Elon Musk is not in Brazil so action against him would be a waste of time.
Action was against X, and then Musk shut down X's Brazilian office and left outstanding debts. The supreme court evaluates that X and Starlink have same ownership and therefore Starlink (which still has local representation) is being held responsible for X's delinquent debts.
I am not a lawyer so can't comment on legality of this but it's obvious that X's stance on free speech is incompatible with Brazil's legislation on hate speech. My opinion is that X never had any intention to observe Brazilian law, and ran out of options to delay and deflect.
As with all thing Musk I feel like there's a need to separate the artist from the art.
If this happened in a liberal democracy there is due process, you can't unilateraly freeze a corporation account, they would prevent whatever company is in violation of the law from doing business in the country and that's it. If the owner can be charged for wrongdoing you can do that too, and then finally if the owner has outstanding debts to the country you can liquidate their assets to recoup the amount.
This is not what happened here, a company is accused of breaking the law so another company which, beside partial ownership has nothing to do with it is getting its account frozen.
It's weird to see people cheering in the comments for this.

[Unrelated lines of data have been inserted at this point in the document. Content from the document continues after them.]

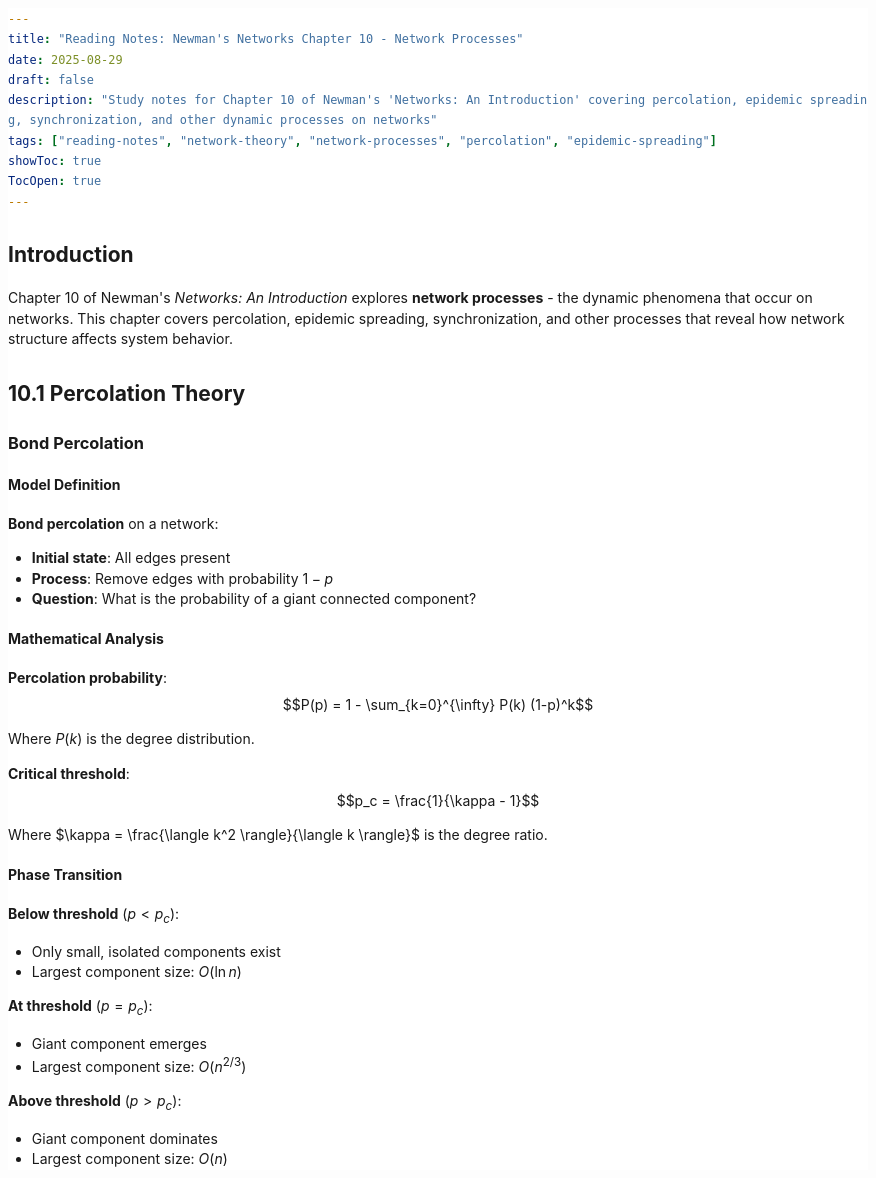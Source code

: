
 ```yaml
---
title: "Reading Notes: Newman's Networks Chapter 10 - Network Processes"
date: 2025-08-29
draft: false
description: "Study notes for Chapter 10 of Newman's 'Networks: An Introduction' covering percolation, epidemic spreading, synchronization, and other dynamic processes on networks"
tags: ["reading-notes", "network-theory", "network-processes", "percolation", "epidemic-spreading"]
showToc: true
TocOpen: true
---
```


## Introduction

Chapter 10 of Newman's *Networks: An Introduction* explores **network processes** - the dynamic phenomena that occur on networks. This chapter covers percolation, epidemic spreading, synchronization, and other processes that reveal how network structure affects system behavior.

## 10.1 Percolation Theory

### Bond Percolation

#### Model Definition

**Bond percolation** on a network:

- **Initial state**: All edges present
- **Process**: Remove edges with probability $1-p$
- **Question**: What is the probability of a giant connected component?

#### Mathematical Analysis

**Percolation probability**:
$$P(p) = 1 - \sum_{k=0}^{\infty} P(k) (1-p)^k$$

Where $P(k)$ is the degree distribution.

**Critical threshold**:
$$p_c = \frac{1}{\kappa - 1}$$

Where $\kappa = \frac{\langle k^2 \rangle}{\langle k \rangle}$ is the degree ratio.

#### Phase Transition

**Below threshold** ($p < p_c$):
- Only small, isolated components exist
- Largest component size: $O(\ln n)$

**At threshold** ($p = p_c$):
- Giant component emerges
- Largest component size: $O(n^{2/3})$

**Above threshold** ($p > p_c$):
- Giant component dominates
- Largest component size: $O(n)$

If Jeff Bezos gets in hot water with the US government over Blue Origin, should they just freeze Amazon's account?
Elon Musk makes it abundantly clear that he has absolute control of his companies and publicly entangles them (e.g. sending Tesla engineers to audit Twitter).
X was operating in Brazil while being maliciously non-compliant, in a manner obviously directed by Elon.
Ergo, Elon is playing games to operate global companies without complying with local legislation.
I am pleased to see a government willing to put a stop to this madness, and I am comfortable with piercing the corporate veil to prosecute this bad actor who is at the root of public and consistent malfeasance. The US government seems entirely unable or unwilling to offer any enforcement.
> Action was against X, and then Musk shut down X's Brazilian office and left outstanding debts. The supreme court evaluates that X and Starlink have same ownership and therefore Starlink (which still has local representation) is being held responsible for X's delinquent debts.
SpaceX has other shareholders as well. How would you feel if the Florida government got mad at blackrock for ESG, fined them for it, and took that money out of your 401k?
Musk is a minority shareholder in SpaceX which owns Starlink. One corporation (SpaceX) is not supposed to be liable for the actions of another (X), even if they are owned by the same person.
Musk doesn't refrain from using his companies, mainly Twitter, as weapons in petty personal disputes and showdowns. It's a situation that allows piercing the corporate veil, even under US law. See https://en.m.wikipedia.org/wiki/Piercing_the_corporate_veil#...
> supreme court evaluates that X and Starlink have same ownership
They don’t though. And this is obvious even with the most basic web search. To me this looks like political intimidation and retribution by an out of control Supreme Court justice (Alexandre de Moraes). It’s a shame to see Brazil turn into a lawless banana republic.
Action was against X, and then Musk shut down X's Brazilian office and left outstanding debts. The supreme court evaluates that X and Starlink have same ownership and therefore Starlink (which still has local representation) is being held responsible for X's delinquent debts.
I am not a lawyer so can't comment on legality of this but it's obvious that X's stance on free speech is incompatible with Brazil's legislation on hate speech. My opinion is that X never had any intention to observe Brazilian law, and ran out of options to delay and deflect.